La femelle cacatoès est anesthésiée selon la même technique. Le bec est de nouveau désinfecté et “rénové”. Cette fois, une autre résine est choisie pour élaborer la prothèse. Un second fil de fer est posé parallèlement au premier. La résine est déposée en veillant à bien intégrer les fils. Ensuite, la prothèse est modelée à la forme du bec. L’excédant de résine est meulé ultérieurement, une fois la matière solidifiée.

Le résultat immédiat est satisfaisant. La prothèse est colorée en noir pour des raisons esthétiques. Une semaine après l’intervention, l’animal présente un excellent état général. Son nouveau bec lui permet de retrouver un comportement alimentaire tout à fait normal.

Profil type du cacatoès et captivité

Les cacatoès des Moluques appartiennent à l’ordre des Psittaciformes, à la famille des Cacatuidés (cacatoès) et à la sous-famille des Cacatuinés formée de quatorze espèces. Ils vivent en Australie, en Nouvelle-Zélande et sur les îles du Pacifiques sud. Ils se distinguent des autres Psittaciformes par la présence d’une vésicule biliaire, l’absence de couleur bleue ou verte dans le plumage, un anneau orbital totalement ossifié et des portées duveteuses.

Ces animaux intelligents demandent beaucoup d’attention et “crient” littéralement s’ils se sentent négligés. Ils apprécient particulièrement le contact physique. Leur éducation et leur entraînement sont faciles, même s’ils peuvent être bruyants et destructeurs. En captivité (surtout chez un particulier), leur socialisation est importante. Les agressions intraspécifiques, surtout au sein des couples, sont fréquentes. En volière, le cacatoès des Moluques (Cacatua moluccensis) ou à huppe rouge pond un à trois œufs, incubés de vingt-huit à vingt-neuf jours.

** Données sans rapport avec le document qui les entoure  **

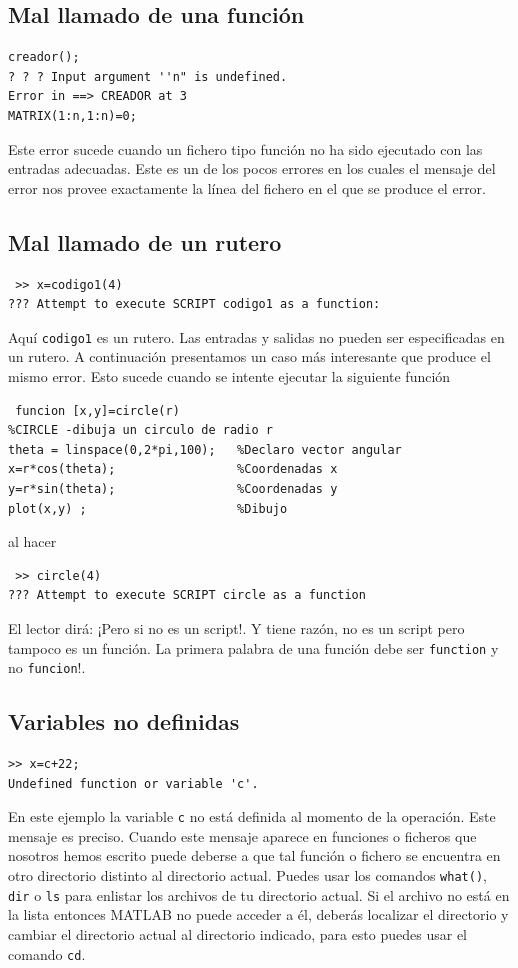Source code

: \documentclass[11pt]{article}
\begin{document}
\subsection{Mal llamado de una funci\'on}
\begin{verbatim}
creador();
? ? ? Input argument ''n" is undefined.
Error in ==> CREADOR at 3
MATRIX(1:n,1:n)=0;
\end{verbatim}
Este error sucede cuando un fichero tipo funci\'on no ha sido ejecutado con 
las entradas adecuadas. Este es un de los pocos errores en los cuales el mensaje 
del error nos provee exactamente la l\'inea del fichero en el que se produce el error.

\subsection{Mal llamado de un rutero}
\begin{verbatim}
 >> x=codigo1(4)
??? Attempt to execute SCRIPT codigo1 as a function:
\end{verbatim}
Aqu\'i \texttt{codigo1} es un rutero. Las entradas y salidas no pueden 
ser especificadas en un rutero. A continuaci\'on presentamos un caso 
m\'as interesante que produce el mismo error. Esto sucede cuando se intente 
ejecutar la siguiente funci\'on
\begin{verbatim}
 funcion [x,y]=circle(r) 
%CIRCLE -dibuja un circulo de radio r
theta = linspace(0,2*pi,100);   %Declaro vector angular
x=r*cos(theta);                 %Coordenadas x
y=r*sin(theta);                 %Coordenadas y
plot(x,y) ;                     %Dibujo
\end{verbatim}
al hacer
\begin{verbatim}
 >> circle(4)
??? Attempt to execute SCRIPT circle as a function
\end{verbatim}
El lector dir\'a: ¡Pero si no es un script!. Y tiene raz\'on, no es un script 
pero tampoco es un funci\'on. La primera palabra de una funci\'on debe ser 
\texttt{function} y no \texttt{funcion}!.

\subsection{Variables no definidas}
\begin{verbatim}
>> x=c+22;
Undefined function or variable 'c'.
\end{verbatim}
En este ejemplo la variable \texttt{c} no est\'a definida al momento de la operaci\'on. Este 
mensaje es preciso. Cuando este mensaje aparece en funciones o ficheros que nosotros hemos escrito puede 
deberse a que tal funci\'on o fichero se encuentra en otro directorio distinto 
al directorio actual. Puedes usar los comandos \texttt{what()}, \texttt{dir} o \texttt{ls} para 
enlistar los archivos de tu directorio actual. Si el archivo no est\'a en la lista 
entonces MATLAB no puede acceder a \'el, deber\'as localizar el directorio y cambiar 
el directorio actual al directorio indicado, para esto puedes usar el comando \texttt{cd}.
%
\end{document}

A la ménagerie du jardin des Plantes (Paris), les cacatoès sont nourris deux fois par jour avec des fruits de saison mûrs, des légumes frais (un tiers de la ration) et des granulés pour grands perroquets (deux tiers). Les quantités sont adaptées selon la prise alimentaire. L’eau est changée tous les jours. Des cures de vitamines sont prévues. Deux ou trois os de seiches sont en outre proposés. Des enrichissements, la présence régulière des soigneurs et le flux de visiteurs semblent prévenir l’ennui chez ces oiseaux.

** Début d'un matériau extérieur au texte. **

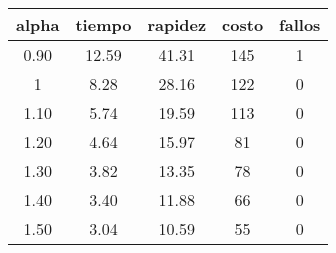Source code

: \begin{table}[h!]
\centering
\begin{tabular}{ccccc}
alpha & tiempo & rapidez & costo & fallos \\ 
\hline 
0.90 & 12.59 & 41.31 & 145 & 1 \\ 
1 & 8.28 & 28.16 & 122 & 0 \\ 
1.10 & 5.74 & 19.59 & 113 & 0 \\ 
1.20 & 4.64 & 15.97 & 81 & 0 \\ 
1.30 & 3.82 & 13.35 & 78 & 0 \\ 
1.40 & 3.40 & 11.88 & 66 & 0 \\ 
1.50 & 3.04 & 10.59 & 55 & 0 \\ 
\hline 
\end{tabular}
\end{table}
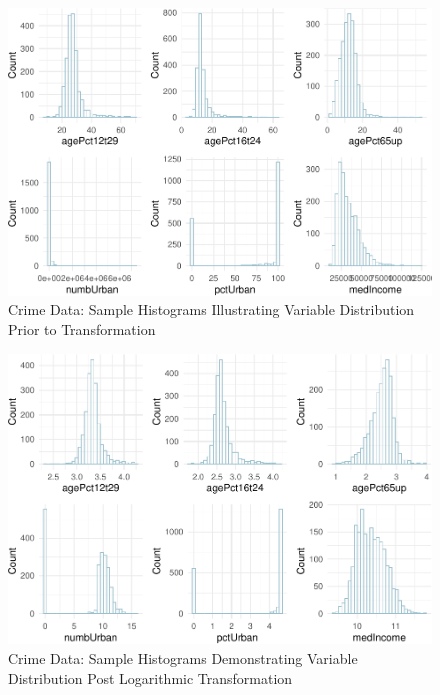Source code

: \documentclass[
  11pt,
]{article}
\begin{document}
\begin{figure}[H]

{\centering \includegraphics[width=0.85\linewidth]{dissertation_files/figure-latex/Histograms df Plot-1} 

}

\caption{Crime Data: Sample Histograms Illustrating Variable Distribution Prior to Transformation}\label{fig:Histograms df Plot}
\end{figure}

\begin{figure}[H]

{\centering \includegraphics[width=0.85\linewidth]{dissertation_files/figure-latex/Histograms df_t Plot-1} 

}

\caption{Crime Data: Sample Histograms Demonstrating Variable Distribution Post Logarithmic Transformation}\label{fig:Histograms df_t Plot}
\end{figure}
\end{document}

Norin Chai et Gérard Dousseau

Dominantes pathologiques chez les cacatoès

• Automutilation (plumes, peau).

• Problèmes comportementaux.

• Cirrhose hépatique idiopathique.

• Parasitoses (chez des spécimens récemment importés).

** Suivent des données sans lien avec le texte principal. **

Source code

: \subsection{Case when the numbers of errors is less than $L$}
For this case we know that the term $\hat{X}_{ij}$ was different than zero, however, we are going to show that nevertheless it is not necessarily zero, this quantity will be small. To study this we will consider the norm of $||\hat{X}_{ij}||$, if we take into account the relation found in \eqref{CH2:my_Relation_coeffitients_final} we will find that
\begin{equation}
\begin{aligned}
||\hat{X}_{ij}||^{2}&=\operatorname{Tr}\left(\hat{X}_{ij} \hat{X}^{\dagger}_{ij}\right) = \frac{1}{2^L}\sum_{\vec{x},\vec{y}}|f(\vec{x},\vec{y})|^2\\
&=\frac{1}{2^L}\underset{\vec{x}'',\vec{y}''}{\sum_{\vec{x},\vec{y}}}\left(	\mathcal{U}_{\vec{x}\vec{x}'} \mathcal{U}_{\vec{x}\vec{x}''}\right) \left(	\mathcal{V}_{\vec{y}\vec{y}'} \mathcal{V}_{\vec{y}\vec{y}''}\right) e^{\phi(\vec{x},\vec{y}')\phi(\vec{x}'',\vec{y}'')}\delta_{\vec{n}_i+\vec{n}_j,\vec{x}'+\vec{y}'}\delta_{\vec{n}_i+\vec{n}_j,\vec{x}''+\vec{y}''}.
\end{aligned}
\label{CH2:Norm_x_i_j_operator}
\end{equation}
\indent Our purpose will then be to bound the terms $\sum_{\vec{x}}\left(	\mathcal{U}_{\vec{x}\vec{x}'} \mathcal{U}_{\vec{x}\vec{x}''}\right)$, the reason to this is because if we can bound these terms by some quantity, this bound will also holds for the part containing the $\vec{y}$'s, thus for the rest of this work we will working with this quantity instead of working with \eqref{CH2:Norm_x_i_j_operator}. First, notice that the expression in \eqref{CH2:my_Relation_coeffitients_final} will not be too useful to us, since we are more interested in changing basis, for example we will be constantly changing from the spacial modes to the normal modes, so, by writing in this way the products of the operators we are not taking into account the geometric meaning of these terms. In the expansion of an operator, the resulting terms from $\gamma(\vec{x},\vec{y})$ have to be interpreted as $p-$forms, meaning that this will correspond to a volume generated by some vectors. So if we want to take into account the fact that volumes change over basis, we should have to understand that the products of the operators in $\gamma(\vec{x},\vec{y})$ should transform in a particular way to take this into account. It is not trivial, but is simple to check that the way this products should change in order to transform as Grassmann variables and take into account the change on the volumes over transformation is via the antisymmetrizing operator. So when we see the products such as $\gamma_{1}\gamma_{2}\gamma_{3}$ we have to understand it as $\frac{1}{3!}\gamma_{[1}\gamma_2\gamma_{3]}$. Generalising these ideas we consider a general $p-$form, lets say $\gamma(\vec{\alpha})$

• Prolapsus cloacaux idiopathiques.

• Herpès virose se traduisant par des lésions prolifératives des pattes.

• Pododermatites.

• Hypertophie céreuse qui obstrue les narines.

• Abcès oraux.

• Obésité.

• Lipomes.

Source : Avian medicine : principles and applications. Richie, Harrison & Harrison (Eds ), Wingers Publishing, Fort Worth, Florida.